Ironscales, a leading vendor of anti-phishing solutions, has published a new report on the latest phishing trends. The report shows how phishing tactics have changed, the effectiveness of phishing campaigns and how traditional anti-spam technologies are failing to block spear phishing attacks.
The report – titled ‘How Modern Email Phishing Attacks Have Organizations on the Hook’ – was the result of a study of 8,500 verified phishing attacks on 100 organizations affecting 500,000 mailboxes. Those organizations were spread across many industry sectors including healthcare, finance, energy and Insurance in North America, Europe, Africa and the Middle East.

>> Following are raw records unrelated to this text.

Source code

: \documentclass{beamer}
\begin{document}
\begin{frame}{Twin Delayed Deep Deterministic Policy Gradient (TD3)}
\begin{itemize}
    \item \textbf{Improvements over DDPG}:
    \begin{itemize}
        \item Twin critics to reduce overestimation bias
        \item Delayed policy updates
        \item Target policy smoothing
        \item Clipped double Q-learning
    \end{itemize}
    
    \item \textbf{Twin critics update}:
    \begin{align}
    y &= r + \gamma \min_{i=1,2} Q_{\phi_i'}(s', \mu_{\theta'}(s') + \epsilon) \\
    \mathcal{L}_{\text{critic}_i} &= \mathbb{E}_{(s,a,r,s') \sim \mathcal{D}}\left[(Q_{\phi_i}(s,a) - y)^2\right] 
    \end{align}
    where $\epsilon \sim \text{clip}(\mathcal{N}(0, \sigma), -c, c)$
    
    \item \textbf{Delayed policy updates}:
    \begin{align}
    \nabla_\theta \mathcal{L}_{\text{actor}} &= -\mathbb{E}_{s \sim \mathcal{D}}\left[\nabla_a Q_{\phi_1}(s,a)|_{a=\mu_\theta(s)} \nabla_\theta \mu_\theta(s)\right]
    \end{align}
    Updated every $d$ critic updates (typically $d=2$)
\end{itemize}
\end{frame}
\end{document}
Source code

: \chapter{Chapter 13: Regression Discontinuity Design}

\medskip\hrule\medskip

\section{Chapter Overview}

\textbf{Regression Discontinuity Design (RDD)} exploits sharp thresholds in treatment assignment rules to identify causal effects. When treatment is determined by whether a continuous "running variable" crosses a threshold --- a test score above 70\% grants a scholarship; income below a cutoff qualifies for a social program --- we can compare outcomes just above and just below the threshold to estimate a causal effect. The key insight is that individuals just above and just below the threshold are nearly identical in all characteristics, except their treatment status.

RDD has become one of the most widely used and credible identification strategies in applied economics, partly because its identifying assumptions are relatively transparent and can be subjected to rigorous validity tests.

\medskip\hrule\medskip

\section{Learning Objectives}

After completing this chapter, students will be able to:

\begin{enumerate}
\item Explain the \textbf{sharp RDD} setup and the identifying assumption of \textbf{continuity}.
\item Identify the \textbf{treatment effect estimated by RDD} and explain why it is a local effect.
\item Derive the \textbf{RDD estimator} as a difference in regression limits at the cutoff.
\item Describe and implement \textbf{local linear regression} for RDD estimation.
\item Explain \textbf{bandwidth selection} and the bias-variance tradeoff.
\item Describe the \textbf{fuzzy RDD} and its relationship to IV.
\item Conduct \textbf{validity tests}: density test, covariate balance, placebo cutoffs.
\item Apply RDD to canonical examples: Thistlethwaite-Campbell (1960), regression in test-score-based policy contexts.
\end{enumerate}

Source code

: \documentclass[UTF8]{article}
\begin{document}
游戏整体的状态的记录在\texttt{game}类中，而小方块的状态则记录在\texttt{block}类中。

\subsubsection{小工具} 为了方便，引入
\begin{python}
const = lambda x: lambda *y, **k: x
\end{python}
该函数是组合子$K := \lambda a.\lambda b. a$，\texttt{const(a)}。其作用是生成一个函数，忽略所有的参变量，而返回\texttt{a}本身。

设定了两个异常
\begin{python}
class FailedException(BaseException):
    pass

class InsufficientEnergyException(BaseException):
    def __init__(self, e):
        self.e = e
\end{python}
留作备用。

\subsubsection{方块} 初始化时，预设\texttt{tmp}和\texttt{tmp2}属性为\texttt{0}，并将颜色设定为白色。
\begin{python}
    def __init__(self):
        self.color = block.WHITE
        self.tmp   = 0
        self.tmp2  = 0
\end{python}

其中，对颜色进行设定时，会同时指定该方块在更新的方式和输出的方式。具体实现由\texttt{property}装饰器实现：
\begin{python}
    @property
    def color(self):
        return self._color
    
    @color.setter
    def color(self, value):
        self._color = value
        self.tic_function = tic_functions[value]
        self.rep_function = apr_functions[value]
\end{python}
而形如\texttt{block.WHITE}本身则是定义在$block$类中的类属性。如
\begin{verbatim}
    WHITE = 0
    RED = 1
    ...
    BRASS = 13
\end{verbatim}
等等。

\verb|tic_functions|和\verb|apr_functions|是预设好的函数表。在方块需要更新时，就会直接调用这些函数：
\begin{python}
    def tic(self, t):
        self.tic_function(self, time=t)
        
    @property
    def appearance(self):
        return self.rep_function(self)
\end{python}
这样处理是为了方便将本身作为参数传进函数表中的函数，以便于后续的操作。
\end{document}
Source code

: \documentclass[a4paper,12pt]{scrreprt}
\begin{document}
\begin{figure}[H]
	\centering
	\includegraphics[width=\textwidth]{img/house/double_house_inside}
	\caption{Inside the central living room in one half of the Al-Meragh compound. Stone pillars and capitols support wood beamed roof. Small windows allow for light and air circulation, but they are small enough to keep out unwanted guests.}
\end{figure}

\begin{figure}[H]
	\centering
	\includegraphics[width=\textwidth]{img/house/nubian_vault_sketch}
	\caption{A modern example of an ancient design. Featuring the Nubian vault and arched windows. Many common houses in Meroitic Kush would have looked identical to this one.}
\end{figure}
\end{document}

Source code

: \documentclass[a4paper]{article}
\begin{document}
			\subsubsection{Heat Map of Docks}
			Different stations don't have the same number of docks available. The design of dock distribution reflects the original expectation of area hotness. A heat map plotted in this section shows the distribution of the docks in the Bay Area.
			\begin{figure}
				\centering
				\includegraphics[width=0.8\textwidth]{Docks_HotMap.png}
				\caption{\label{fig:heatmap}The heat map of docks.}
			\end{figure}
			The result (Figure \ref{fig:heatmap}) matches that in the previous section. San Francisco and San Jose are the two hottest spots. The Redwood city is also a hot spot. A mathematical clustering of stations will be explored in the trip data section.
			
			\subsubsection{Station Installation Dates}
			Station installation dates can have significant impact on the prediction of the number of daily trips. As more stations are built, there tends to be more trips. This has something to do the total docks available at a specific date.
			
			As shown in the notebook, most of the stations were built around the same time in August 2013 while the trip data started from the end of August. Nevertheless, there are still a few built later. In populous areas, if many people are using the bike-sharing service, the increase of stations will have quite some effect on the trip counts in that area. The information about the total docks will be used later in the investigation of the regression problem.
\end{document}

Phishing emails used to be fairly easy to identify and block; however, the tactics used by cybercriminals today result in more phishing emails being delivered to inboxes. The volume of phishing emails has also increased. The Anti Phishing Working Group found there was a 65% increase in phishing attacks in 2016 compared to 2015. The use of phishing in cyberattacks has similarly increased. In 2016, a SANS institute report suggested 95% of all cyberattacks on organizations started with a spear phishing email.
The Ironscales report showed that cybercriminals are increasingly using spear phishing to attack organizations and are concentrating on quality over quantity. 77% of verified phishing attacks targeted 10 or fewer mailboxes while one third of attacks targeted a single mailbox.
These targeted email attacks often go undetected and are not blocked by spam filters. Ironscales determined that for every 5 brand spoofing attacks that were detected by spam filters, 20 went undetected. The most commonly spoofed brands were discovered to be DHL, Amazon and Google.
Ironscales found phishing attacks now tend to be short lived, with 47% of campaigns running for less than 24 hours and 65% lasting less than 30 days.
The latest phishing trends report from Ironscales shows cybercriminals are developing increasingly sophisticated phishing campaigns and are adopting new tactics to bypass defenses and get emails into inboxes. These sophisticated phishing attacks now represent the biggest cyber threat to organizations.
Ironscales says the combination of machine learning with human intelligence helps to detect threats faster and more effectively. Ironscales says “ Of the 100 Ironscales’ customers analyzed, 55 percent of organizations discovered attacks in one minute or less while 75 percent discovered attacks in less than 5 minutes. The false positive rate was as low as 2 percent on reported attacks.”